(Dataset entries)
# # # #

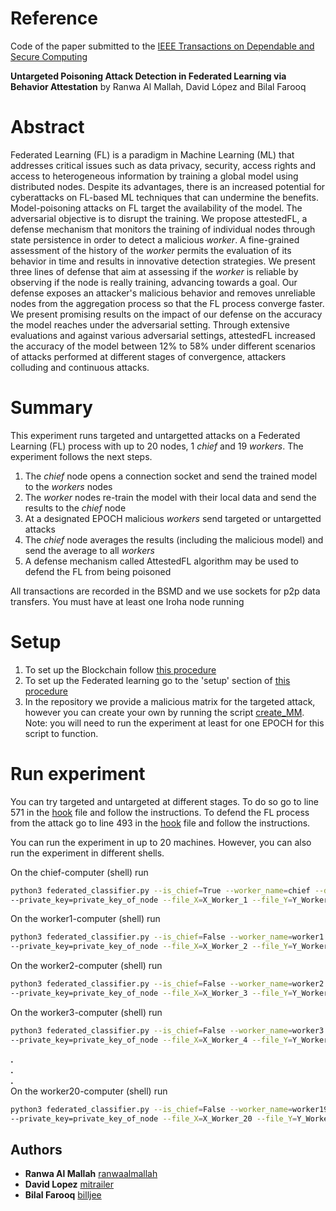 # Reference
Code of the paper submitted to the [IEEE Transactions on Dependable and Secure Computing](https://www.computer.org/csdl/journal/tq) 

**Untargeted Poisoning Attack Detection in Federated Learning via Behavior Attestation** by 
Ranwa Al Mallah, David López and Bilal Farooq

# Abstract
Federated Learning (FL) is a paradigm in Machine Learning (ML) that addresses critical issues such as data privacy, 
security, access rights and access to heterogeneous information by training a global model using distributed nodes. 
Despite its advantages, there is an increased potential for cyberattacks on FL-based ML techniques that can undermine 
the benefits. Model-poisoning attacks on FL target the availability of the model. The adversarial objective is to 
disrupt the training. We propose attestedFL, a defense mechanism that monitors the training of individual nodes 
through state persistence in order to detect a malicious _worker_. A fine-grained assessment of the history of 
the _worker_ permits the evaluation of its behavior in time and results in innovative detection strategies. 
We present three lines of defense that aim at assessing if the _worker_ is reliable by observing if the node 
is really training, advancing towards a goal. Our defense exposes an attacker's malicious behavior and removes 
unreliable nodes from the aggregation process so that the FL process converge faster. We present promising results 
on the impact of our defense on the accuracy the model reaches under the adversarial setting. Through extensive 
evaluations and against various adversarial settings, attestedFL increased the accuracy of the model between 
12% to 58% under different scenarios of attacks performed at different stages of convergence, attackers 
colluding and continuous attacks.

# Summary
This experiment runs targeted and untargetted attacks on a Federated Learning (FL) process 
with up to 20 nodes, 1 *chief* and 19 *workers*. 
The experiment follows the next steps.
1. The *chief* node opens a connection socket and send the trained model to the *workers* nodes 
2. The *worker* nodes re-train the model with their local data and send the results to the *chief* node
3. At a designated EPOCH malicious *workers* send targeted or untargetted attacks
3. The *chief* node averages the results (including the malicious model) and send the average to all *workers*
4. A defense mechanism called AttestedFL algorithm may be used to defend the FL from being poisoned 

All transactions are recorded in the BSMD and we use sockets for p2p data transfers. 
You must have at least one Iroha node running

# Setup
1. To set up the Blockchain follow [this procedure](../../utils/README.md)
2. To set up the Federated learning go to the 'setup' 
   section of [this procedure](../federated_learning/README.md)
3. In the repository we provide a malicious matrix for the targeted attack, however you can create your own
   by running the script [create_MM](create_MM.py). Note: you will need to run the experiment at least for
   one EPOCH for this script to function. 

# Run experiment
You can try targeted and untargeted at different stages. To do so go to line 571 in the [hook](hook.py) file 
and follow the instructions. To defend the FL process from the attack go to line 493 in the [hook](hook.py) 
file and follow the instructions.

You can run the experiment in up to 20 machines. However, you can also run the experiment in different shells.

On the chief-computer (shell) run
```bash
python3 federated_classifier.py --is_chief=True --worker_name=chief --domain=public --ip=ip_iroha_node \
--private_key=private_key_of_node --file_X=X_Worker_1 --file_Y=Y_Worker_1
```
On the worker1-computer (shell) run
```bash
python3 federated_classifier.py --is_chief=False --worker_name=worker1 --domain=public --ip=ip_iroha_node \
--private_key=private_key_of_node --file_X=X_Worker_2 --file_Y=Y_Worker_2
```
On the worker2-computer (shell) run
```bash
python3 federated_classifier.py --is_chief=False --worker_name=worker2 --domain=public --ip=ip_iroha_node \
--private_key=private_key_of_node --file_X=X_Worker_3 --file_Y=Y_Worker_3 
```
On the worker3-computer (shell) run
```bash
python3 federated_classifier.py --is_chief=False --worker_name=worker3 --domain=public --ip=ip_iroha_node \
--private_key=private_key_of_node --file_X=X_Worker_4 --file_Y=Y_Worker_4
```
**.**  
**.**  
**.**  
On the worker20-computer (shell) run
```bash
python3 federated_classifier.py --is_chief=False --worker_name=worker19 --domain=public --ip=ip_iroha_node \
--private_key=private_key_of_node --file_X=X_Worker_20 --file_Y=Y_Worker_20
```

## Authors
* **Ranwa Al Mallah** [ranwaalmallah](https://github.com/ranwaalmallah)
* **David Lopez** [mitrailer](https://github.com/mitrailer)
* **Bilal Farooq** [billjee](https://github.com/billjee/)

# # # #

Exercise details:
The lines sought are those in the data above that include the string "results"; copy each one.

Response:
the _worker_ permits the evaluation of its behavior in time and results in innovative detection strategies. 
unreliable nodes from the aggregation process so that the FL process converge faster. We present promising results 
2. The *worker* nodes re-train the model with their local data and send the results to the *chief* node
3. The *chief* node averages the results (including the malicious model) and send the average to all *workers*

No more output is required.